In a recent piece, JFL reminded you that that the market has a historical rally into the 4th of July holiday. It did. No biggie. However, space limited us to other aspects to the month of July.
Forward Looking
The market is a forward-looking mechanism. It would like to project pricing six months in advance. So, if you recall, back in December, the experts gave their market predictions. All the shills were wrong. They called for a higher market. Surprise! Again, they are calling for a higher market in the next six months.
We, at Evolution, stated that we are in a stealth recession.
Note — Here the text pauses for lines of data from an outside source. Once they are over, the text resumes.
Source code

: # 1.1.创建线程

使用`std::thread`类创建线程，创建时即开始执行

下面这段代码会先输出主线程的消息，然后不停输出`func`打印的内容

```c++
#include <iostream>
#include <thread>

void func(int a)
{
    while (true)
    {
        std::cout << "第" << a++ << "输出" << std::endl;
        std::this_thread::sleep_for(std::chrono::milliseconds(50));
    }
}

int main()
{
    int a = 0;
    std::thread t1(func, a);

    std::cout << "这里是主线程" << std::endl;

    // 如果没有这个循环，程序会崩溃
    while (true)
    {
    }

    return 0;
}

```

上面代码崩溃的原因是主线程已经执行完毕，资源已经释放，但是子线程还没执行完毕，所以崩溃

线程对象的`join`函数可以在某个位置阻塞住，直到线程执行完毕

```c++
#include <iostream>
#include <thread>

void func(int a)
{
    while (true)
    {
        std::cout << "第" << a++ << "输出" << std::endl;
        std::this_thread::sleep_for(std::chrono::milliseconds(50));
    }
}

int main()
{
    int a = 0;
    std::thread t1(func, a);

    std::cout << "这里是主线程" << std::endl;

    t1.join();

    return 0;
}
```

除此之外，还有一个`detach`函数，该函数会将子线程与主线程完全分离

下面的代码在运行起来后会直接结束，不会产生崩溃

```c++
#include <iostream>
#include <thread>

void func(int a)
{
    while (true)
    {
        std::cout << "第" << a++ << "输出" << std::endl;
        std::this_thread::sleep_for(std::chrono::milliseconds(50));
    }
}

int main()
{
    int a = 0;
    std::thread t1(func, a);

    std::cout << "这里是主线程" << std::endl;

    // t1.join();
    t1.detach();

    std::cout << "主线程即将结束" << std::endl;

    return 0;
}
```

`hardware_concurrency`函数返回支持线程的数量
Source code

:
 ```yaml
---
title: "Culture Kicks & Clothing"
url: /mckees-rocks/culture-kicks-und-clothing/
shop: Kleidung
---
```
We believe that we are correct. The economy moved along due to do a series of things like ramping up weapons to help Ukraine. The Biden administration passed stimulus bills. A lot of that money has still not entered the economy. Due to machinations, COVID money is used for other purposes. July puts these same aspects into play for the year end estimations.
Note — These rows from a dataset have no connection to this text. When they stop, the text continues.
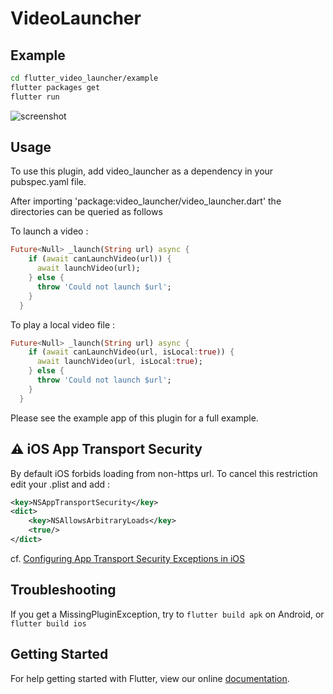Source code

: # VideoLauncher

## Example

```bash
cd flutter_video_launcher/example
flutter packages get
flutter run
```

![screenshot](https://github.com/rxlabz/flutter_video_launcher/blob/master/screenshot.png)

## Usage

To use this plugin, add video_launcher as a dependency in your pubspec.yaml file.

After importing 'package:video_launcher/video_launcher.dart' the directories can be queried as follows

To launch a video :

```dart
Future<Null> _launch(String url) async {
    if (await canLaunchVideo(url)) {
      await launchVideo(url);
    } else {
      throw 'Could not launch $url';
    }
  }
```

To play a local video file :

```dart
Future<Null> _launch(String url) async {
    if (await canLaunchVideo(url, isLocal:true)) {
      await launchVideo(url, isLocal:true);
    } else {
      throw 'Could not launch $url';
    }
  }
```

Please see the example app of this plugin for a full example.


## :warning: iOS App Transport Security

By default iOS forbids loading from non-https url. To cancel this restriction edit your .plist and add :
 
```xml
<key>NSAppTransportSecurity</key>
<dict>
    <key>NSAllowsArbitraryLoads</key>
    <true/>
</dict>
```

cf. [Configuring App Transport Security Exceptions in iOS](https://ste.vn/2015/06/10/configuring-app-transport-security-ios-9-osx-10-11/)

## Troubleshooting

If you get a MissingPluginException, try to `flutter build apk` on Android, or `flutter build ios`

## Getting Started

For help getting started with Flutter, view our online
[documentation](http://flutter.io/).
It is also earnings season and somehow, someway, it is a point in time when credit needs to be established for the remainder of the year and into the coming years. In this vein, April had 54 firms file for bankruptcy. There was a period in mid-May when 7 companies entered into the bankruptcy court in a 48-hour timespan. July will also entertain another Federal Reserve meeting on the 26. As you can see, July is a big month for the future of the market and the economy.
What We See...
CONSOLIDATION in capital letters. When a consolidation pattern appears, many things can unfold. Japan experienced 34-years of the pattern in its market. In the US, we also had a long period before a change took place. From 1929 to WWII, the US market suffered a negative consolidation. Generally, a stock or a sector will make a dramatic move after a drifting in a range. Japanese candlestick charting can reveal a pivotal point to the pattern. It helps. We also use a few other indicators like the Chaikin Money Flow (CMF). Anyway, we took a look at the market indexes, commodities, banking, shipping and chips. Note: Chips led the last market rally and it also led in its decline.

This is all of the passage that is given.